## [Requirement]
All of the lines below should be output exactly as shown.

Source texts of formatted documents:
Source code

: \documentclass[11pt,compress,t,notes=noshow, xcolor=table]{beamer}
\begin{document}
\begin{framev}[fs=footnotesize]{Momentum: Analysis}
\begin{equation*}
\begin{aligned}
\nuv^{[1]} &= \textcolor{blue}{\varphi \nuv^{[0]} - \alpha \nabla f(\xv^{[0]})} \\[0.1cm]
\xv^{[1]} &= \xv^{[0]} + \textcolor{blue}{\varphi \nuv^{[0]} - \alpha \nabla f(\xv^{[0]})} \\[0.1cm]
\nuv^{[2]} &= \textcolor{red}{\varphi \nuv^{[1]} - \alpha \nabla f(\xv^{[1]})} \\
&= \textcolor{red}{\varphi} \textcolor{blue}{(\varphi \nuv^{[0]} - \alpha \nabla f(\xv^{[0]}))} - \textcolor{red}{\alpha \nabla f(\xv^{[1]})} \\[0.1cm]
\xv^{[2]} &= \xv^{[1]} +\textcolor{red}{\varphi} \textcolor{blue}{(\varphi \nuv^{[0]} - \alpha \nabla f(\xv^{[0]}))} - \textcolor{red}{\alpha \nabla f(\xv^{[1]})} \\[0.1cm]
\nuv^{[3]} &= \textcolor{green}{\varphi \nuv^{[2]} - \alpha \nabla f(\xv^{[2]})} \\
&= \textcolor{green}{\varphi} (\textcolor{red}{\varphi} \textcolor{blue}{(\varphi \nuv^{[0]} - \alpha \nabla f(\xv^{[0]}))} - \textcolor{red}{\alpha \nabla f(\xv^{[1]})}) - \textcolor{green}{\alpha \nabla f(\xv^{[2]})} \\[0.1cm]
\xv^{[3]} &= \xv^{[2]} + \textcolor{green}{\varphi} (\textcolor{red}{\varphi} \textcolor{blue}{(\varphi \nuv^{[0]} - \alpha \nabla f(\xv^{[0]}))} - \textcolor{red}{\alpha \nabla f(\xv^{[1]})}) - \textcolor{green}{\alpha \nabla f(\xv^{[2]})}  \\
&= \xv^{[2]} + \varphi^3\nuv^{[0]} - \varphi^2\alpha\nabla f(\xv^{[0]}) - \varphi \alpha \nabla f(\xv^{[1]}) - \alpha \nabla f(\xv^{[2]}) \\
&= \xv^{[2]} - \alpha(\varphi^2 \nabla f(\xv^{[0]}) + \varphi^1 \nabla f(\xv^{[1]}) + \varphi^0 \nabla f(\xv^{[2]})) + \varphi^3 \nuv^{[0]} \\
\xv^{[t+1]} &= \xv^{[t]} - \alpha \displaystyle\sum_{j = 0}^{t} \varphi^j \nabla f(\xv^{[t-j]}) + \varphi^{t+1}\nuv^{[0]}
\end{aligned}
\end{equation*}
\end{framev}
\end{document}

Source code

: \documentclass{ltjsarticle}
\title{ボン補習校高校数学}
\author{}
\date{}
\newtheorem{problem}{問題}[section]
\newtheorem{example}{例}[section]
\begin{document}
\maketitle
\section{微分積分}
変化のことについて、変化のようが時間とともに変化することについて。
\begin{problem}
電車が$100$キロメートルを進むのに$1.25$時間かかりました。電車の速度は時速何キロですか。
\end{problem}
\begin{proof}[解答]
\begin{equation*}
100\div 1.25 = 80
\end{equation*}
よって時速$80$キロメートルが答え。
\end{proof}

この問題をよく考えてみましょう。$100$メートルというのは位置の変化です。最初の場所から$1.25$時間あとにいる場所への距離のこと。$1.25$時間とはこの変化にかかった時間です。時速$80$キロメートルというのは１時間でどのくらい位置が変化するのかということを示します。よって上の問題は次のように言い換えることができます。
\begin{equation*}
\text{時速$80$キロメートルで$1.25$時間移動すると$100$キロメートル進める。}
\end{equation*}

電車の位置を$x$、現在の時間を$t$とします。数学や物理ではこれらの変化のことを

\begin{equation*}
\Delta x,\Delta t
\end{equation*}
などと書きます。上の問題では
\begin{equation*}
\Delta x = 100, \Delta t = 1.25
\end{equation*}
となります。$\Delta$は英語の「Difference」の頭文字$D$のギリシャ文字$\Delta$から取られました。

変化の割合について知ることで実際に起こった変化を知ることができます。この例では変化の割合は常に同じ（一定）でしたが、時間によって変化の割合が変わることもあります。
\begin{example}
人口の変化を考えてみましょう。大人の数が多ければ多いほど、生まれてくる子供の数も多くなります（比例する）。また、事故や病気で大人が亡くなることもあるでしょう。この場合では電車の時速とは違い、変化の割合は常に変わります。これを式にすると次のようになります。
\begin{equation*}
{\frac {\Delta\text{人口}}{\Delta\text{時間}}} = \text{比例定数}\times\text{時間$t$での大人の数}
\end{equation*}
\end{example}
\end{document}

## [Worked solution]
Source code

: \documentclass[11pt,compress,t,notes=noshow, xcolor=table]{beamer}
\begin{document}
\begin{framev}[fs=footnotesize]{Momentum: Analysis}
\begin{equation*}
\begin{aligned}
\nuv^{[1]} &= \textcolor{blue}{\varphi \nuv^{[0]} - \alpha \nabla f(\xv^{[0]})} \\[0.1cm]
\xv^{[1]} &= \xv^{[0]} + \textcolor{blue}{\varphi \nuv^{[0]} - \alpha \nabla f(\xv^{[0]})} \\[0.1cm]
\nuv^{[2]} &= \textcolor{red}{\varphi \nuv^{[1]} - \alpha \nabla f(\xv^{[1]})} \\
&= \textcolor{red}{\varphi} \textcolor{blue}{(\varphi \nuv^{[0]} - \alpha \nabla f(\xv^{[0]}))} - \textcolor{red}{\alpha \nabla f(\xv^{[1]})} \\[0.1cm]
\xv^{[2]} &= \xv^{[1]} +\textcolor{red}{\varphi} \textcolor{blue}{(\varphi \nuv^{[0]} - \alpha \nabla f(\xv^{[0]}))} - \textcolor{red}{\alpha \nabla f(\xv^{[1]})} \\[0.1cm]
\nuv^{[3]} &= \textcolor{green}{\varphi \nuv^{[2]} - \alpha \nabla f(\xv^{[2]})} \\
&= \textcolor{green}{\varphi} (\textcolor{red}{\varphi} \textcolor{blue}{(\varphi \nuv^{[0]} - \alpha \nabla f(\xv^{[0]}))} - \textcolor{red}{\alpha \nabla f(\xv^{[1]})}) - \textcolor{green}{\alpha \nabla f(\xv^{[2]})} \\[0.1cm]
\xv^{[3]} &= \xv^{[2]} + \textcolor{green}{\varphi} (\textcolor{red}{\varphi} \textcolor{blue}{(\varphi \nuv^{[0]} - \alpha \nabla f(\xv^{[0]}))} - \textcolor{red}{\alpha \nabla f(\xv^{[1]})}) - \textcolor{green}{\alpha \nabla f(\xv^{[2]})}  \\
&= \xv^{[2]} + \varphi^3\nuv^{[0]} - \varphi^2\alpha\nabla f(\xv^{[0]}) - \varphi \alpha \nabla f(\xv^{[1]}) - \alpha \nabla f(\xv^{[2]}) \\
&= \xv^{[2]} - \alpha(\varphi^2 \nabla f(\xv^{[0]}) + \varphi^1 \nabla f(\xv^{[1]}) + \varphi^0 \nabla f(\xv^{[2]})) + \varphi^3 \nuv^{[0]} \\
\xv^{[t+1]} &= \xv^{[t]} - \alpha \displaystyle\sum_{j = 0}^{t} \varphi^j \nabla f(\xv^{[t-j]}) + \varphi^{t+1}\nuv^{[0]}
\end{aligned}
\end{equation*}
\end{framev}
\end{document}

Source code

: \documentclass{ltjsarticle}
\title{ボン補習校高校数学}
\author{}
\date{}
\newtheorem{problem}{問題}[section]
\newtheorem{example}{例}[section]
\begin{document}
\maketitle
\section{微分積分}
変化のことについて、変化のようが時間とともに変化することについて。
\begin{problem}
電車が$100$キロメートルを進むのに$1.25$時間かかりました。電車の速度は時速何キロですか。
\end{problem}
\begin{proof}[解答]
\begin{equation*}
100\div 1.25 = 80
\end{equation*}
よって時速$80$キロメートルが答え。
\end{proof}

この問題をよく考えてみましょう。$100$メートルというのは位置の変化です。最初の場所から$1.25$時間あとにいる場所への距離のこと。$1.25$時間とはこの変化にかかった時間です。時速$80$キロメートルというのは１時間でどのくらい位置が変化するのかということを示します。よって上の問題は次のように言い換えることができます。
\begin{equation*}
\text{時速$80$キロメートルで$1.25$時間移動すると$100$キロメートル進める。}
\end{equation*}

電車の位置を$x$、現在の時間を$t$とします。数学や物理ではこれらの変化のことを

\begin{equation*}
\Delta x,\Delta t
\end{equation*}
などと書きます。上の問題では
\begin{equation*}
\Delta x = 100, \Delta t = 1.25
\end{equation*}
となります。$\Delta$は英語の「Difference」の頭文字$D$のギリシャ文字$\Delta$から取られました。

変化の割合について知ることで実際に起こった変化を知ることができます。この例では変化の割合は常に同じ（一定）でしたが、時間によって変化の割合が変わることもあります。
\begin{example}
人口の変化を考えてみましょう。大人の数が多ければ多いほど、生まれてくる子供の数も多くなります（比例する）。また、事故や病気で大人が亡くなることもあるでしょう。この場合では電車の時速とは違い、変化の割合は常に変わります。これを式にすると次のようになります。
\begin{equation*}
{\frac {\Delta\text{人口}}{\Delta\text{時間}}} = \text{比例定数}\times\text{時間$t$での大人の数}
\end{equation*}
\end{example}
\end{document}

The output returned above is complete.